* [ACTIVITY]: Write back every record verbatim.

Plain-text document sources:
☆ ☆ ☆ ☆
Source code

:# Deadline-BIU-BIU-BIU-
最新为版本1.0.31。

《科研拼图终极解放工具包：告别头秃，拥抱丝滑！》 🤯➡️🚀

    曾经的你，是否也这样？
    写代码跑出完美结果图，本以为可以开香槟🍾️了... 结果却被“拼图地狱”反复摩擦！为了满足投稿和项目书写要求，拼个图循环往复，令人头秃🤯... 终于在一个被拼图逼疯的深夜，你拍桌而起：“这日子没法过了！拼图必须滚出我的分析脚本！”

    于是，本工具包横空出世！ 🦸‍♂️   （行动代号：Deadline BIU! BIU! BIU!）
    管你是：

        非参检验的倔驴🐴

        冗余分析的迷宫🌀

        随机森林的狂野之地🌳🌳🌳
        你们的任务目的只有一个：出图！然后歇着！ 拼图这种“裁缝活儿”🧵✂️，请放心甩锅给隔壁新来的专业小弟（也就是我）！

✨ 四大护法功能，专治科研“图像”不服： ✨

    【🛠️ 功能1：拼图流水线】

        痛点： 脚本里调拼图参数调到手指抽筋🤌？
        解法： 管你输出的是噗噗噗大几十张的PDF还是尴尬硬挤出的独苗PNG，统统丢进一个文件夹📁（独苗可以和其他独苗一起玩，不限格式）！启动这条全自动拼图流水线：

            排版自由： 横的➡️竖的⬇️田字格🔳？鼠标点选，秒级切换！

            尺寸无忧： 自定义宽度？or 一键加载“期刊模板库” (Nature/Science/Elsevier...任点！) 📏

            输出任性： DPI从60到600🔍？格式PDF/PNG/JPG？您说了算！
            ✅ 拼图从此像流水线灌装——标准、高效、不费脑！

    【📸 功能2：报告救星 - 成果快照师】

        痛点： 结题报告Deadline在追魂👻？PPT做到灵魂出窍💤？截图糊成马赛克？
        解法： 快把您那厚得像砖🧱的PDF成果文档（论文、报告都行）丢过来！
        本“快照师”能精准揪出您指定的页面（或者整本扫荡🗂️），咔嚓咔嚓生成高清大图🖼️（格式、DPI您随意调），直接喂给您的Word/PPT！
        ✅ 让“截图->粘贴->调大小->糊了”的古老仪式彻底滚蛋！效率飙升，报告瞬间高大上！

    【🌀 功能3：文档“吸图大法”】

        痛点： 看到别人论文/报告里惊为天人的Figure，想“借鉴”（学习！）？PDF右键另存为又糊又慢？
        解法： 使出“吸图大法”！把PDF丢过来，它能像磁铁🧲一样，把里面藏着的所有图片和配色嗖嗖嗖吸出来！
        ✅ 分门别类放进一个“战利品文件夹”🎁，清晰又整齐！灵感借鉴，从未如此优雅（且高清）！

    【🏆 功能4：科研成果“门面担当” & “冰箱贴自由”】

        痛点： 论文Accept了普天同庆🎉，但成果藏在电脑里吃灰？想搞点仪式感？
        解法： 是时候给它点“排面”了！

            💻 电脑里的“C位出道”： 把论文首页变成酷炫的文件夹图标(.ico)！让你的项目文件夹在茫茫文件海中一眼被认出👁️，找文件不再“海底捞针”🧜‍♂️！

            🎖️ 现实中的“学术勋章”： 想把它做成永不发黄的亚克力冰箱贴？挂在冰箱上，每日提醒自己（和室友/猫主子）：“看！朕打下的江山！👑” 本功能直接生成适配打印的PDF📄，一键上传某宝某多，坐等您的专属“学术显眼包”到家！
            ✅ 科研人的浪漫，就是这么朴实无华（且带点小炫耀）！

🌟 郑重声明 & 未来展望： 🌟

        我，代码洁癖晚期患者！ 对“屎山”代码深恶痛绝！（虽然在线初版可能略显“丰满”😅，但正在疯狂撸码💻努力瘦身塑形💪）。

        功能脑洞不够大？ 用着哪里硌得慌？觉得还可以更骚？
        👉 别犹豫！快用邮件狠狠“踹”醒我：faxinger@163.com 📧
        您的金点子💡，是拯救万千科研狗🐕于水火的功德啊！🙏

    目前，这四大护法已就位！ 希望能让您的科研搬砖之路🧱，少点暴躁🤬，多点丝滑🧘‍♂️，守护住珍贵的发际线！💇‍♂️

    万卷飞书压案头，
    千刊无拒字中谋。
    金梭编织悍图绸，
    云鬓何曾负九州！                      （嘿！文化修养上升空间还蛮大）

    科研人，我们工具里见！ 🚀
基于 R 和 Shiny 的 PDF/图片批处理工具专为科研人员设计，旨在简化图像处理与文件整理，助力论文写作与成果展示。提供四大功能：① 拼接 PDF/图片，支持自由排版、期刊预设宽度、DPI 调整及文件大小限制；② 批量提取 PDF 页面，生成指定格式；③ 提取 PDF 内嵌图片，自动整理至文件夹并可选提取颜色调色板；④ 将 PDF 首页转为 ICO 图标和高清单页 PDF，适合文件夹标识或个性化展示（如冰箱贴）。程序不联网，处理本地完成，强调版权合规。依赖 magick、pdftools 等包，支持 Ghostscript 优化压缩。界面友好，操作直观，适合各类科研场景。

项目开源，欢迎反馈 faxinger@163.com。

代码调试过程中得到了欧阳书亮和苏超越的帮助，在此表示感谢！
☆ ☆ ☆ ☆
* [REPLY TO THE TASK]:
Source code

:# Deadline-BIU-BIU-BIU-
最新为版本1.0.31。

《科研拼图终极解放工具包：告别头秃，拥抱丝滑！》 🤯➡️🚀

    曾经的你，是否也这样？
    写代码跑出完美结果图，本以为可以开香槟🍾️了... 结果却被“拼图地狱”反复摩擦！为了满足投稿和项目书写要求，拼个图循环往复，令人头秃🤯... 终于在一个被拼图逼疯的深夜，你拍桌而起：“这日子没法过了！拼图必须滚出我的分析脚本！”

    于是，本工具包横空出世！ 🦸‍♂️   （行动代号：Deadline BIU! BIU! BIU!）
    管你是：

        非参检验的倔驴🐴

        冗余分析的迷宫🌀

        随机森林的狂野之地🌳🌳🌳
        你们的任务目的只有一个：出图！然后歇着！ 拼图这种“裁缝活儿”🧵✂️，请放心甩锅给隔壁新来的专业小弟（也就是我）！

✨ 四大护法功能，专治科研“图像”不服： ✨

    【🛠️ 功能1：拼图流水线】

        痛点： 脚本里调拼图参数调到手指抽筋🤌？
        解法： 管你输出的是噗噗噗大几十张的PDF还是尴尬硬挤出的独苗PNG，统统丢进一个文件夹📁（独苗可以和其他独苗一起玩，不限格式）！启动这条全自动拼图流水线：

            排版自由： 横的➡️竖的⬇️田字格🔳？鼠标点选，秒级切换！

            尺寸无忧： 自定义宽度？or 一键加载“期刊模板库” (Nature/Science/Elsevier...任点！) 📏

            输出任性： DPI从60到600🔍？格式PDF/PNG/JPG？您说了算！
            ✅ 拼图从此像流水线灌装——标准、高效、不费脑！

    【📸 功能2：报告救星 - 成果快照师】

        痛点： 结题报告Deadline在追魂👻？PPT做到灵魂出窍💤？截图糊成马赛克？
        解法： 快把您那厚得像砖🧱的PDF成果文档（论文、报告都行）丢过来！
        本“快照师”能精准揪出您指定的页面（或者整本扫荡🗂️），咔嚓咔嚓生成高清大图🖼️（格式、DPI您随意调），直接喂给您的Word/PPT！
        ✅ 让“截图->粘贴->调大小->糊了”的古老仪式彻底滚蛋！效率飙升，报告瞬间高大上！

    【🌀 功能3：文档“吸图大法”】

        痛点： 看到别人论文/报告里惊为天人的Figure，想“借鉴”（学习！）？PDF右键另存为又糊又慢？
        解法： 使出“吸图大法”！把PDF丢过来，它能像磁铁🧲一样，把里面藏着的所有图片和配色嗖嗖嗖吸出来！
        ✅ 分门别类放进一个“战利品文件夹”🎁，清晰又整齐！灵感借鉴，从未如此优雅（且高清）！

    【🏆 功能4：科研成果“门面担当” & “冰箱贴自由”】

        痛点： 论文Accept了普天同庆🎉，但成果藏在电脑里吃灰？想搞点仪式感？
        解法： 是时候给它点“排面”了！

            💻 电脑里的“C位出道”： 把论文首页变成酷炫的文件夹图标(.ico)！让你的项目文件夹在茫茫文件海中一眼被认出👁️，找文件不再“海底捞针”🧜‍♂️！

            🎖️ 现实中的“学术勋章”： 想把它做成永不发黄的亚克力冰箱贴？挂在冰箱上，每日提醒自己（和室友/猫主子）：“看！朕打下的江山！👑” 本功能直接生成适配打印的PDF📄，一键上传某宝某多，坐等您的专属“学术显眼包”到家！
            ✅ 科研人的浪漫，就是这么朴实无华（且带点小炫耀）！

🌟 郑重声明 & 未来展望： 🌟

        我，代码洁癖晚期患者！ 对“屎山”代码深恶痛绝！（虽然在线初版可能略显“丰满”😅，但正在疯狂撸码💻努力瘦身塑形💪）。

        功能脑洞不够大？ 用着哪里硌得慌？觉得还可以更骚？
        👉 别犹豫！快用邮件狠狠“踹”醒我：faxinger@163.com 📧
        您的金点子💡，是拯救万千科研狗🐕于水火的功德啊！🙏

    目前，这四大护法已就位！ 希望能让您的科研搬砖之路🧱，少点暴躁🤬，多点丝滑🧘‍♂️，守护住珍贵的发际线！💇‍♂️

    万卷飞书压案头，
    千刊无拒字中谋。
    金梭编织悍图绸，
    云鬓何曾负九州！                      （嘿！文化修养上升空间还蛮大）

    科研人，我们工具里见！ 🚀
基于 R 和 Shiny 的 PDF/图片批处理工具专为科研人员设计，旨在简化图像处理与文件整理，助力论文写作与成果展示。提供四大功能：① 拼接 PDF/图片，支持自由排版、期刊预设宽度、DPI 调整及文件大小限制；② 批量提取 PDF 页面，生成指定格式；③ 提取 PDF 内嵌图片，自动整理至文件夹并可选提取颜色调色板；④ 将 PDF 首页转为 ICO 图标和高清单页 PDF，适合文件夹标识或个性化展示（如冰箱贴）。程序不联网，处理本地完成，强调版权合规。依赖 magick、pdftools 等包，支持 Ghostscript 优化压缩。界面友好，操作直观，适合各类科研场景。

项目开源，欢迎反馈 faxinger@163.com。

代码调试过程中得到了欧阳书亮和苏超越的帮助，在此表示感谢！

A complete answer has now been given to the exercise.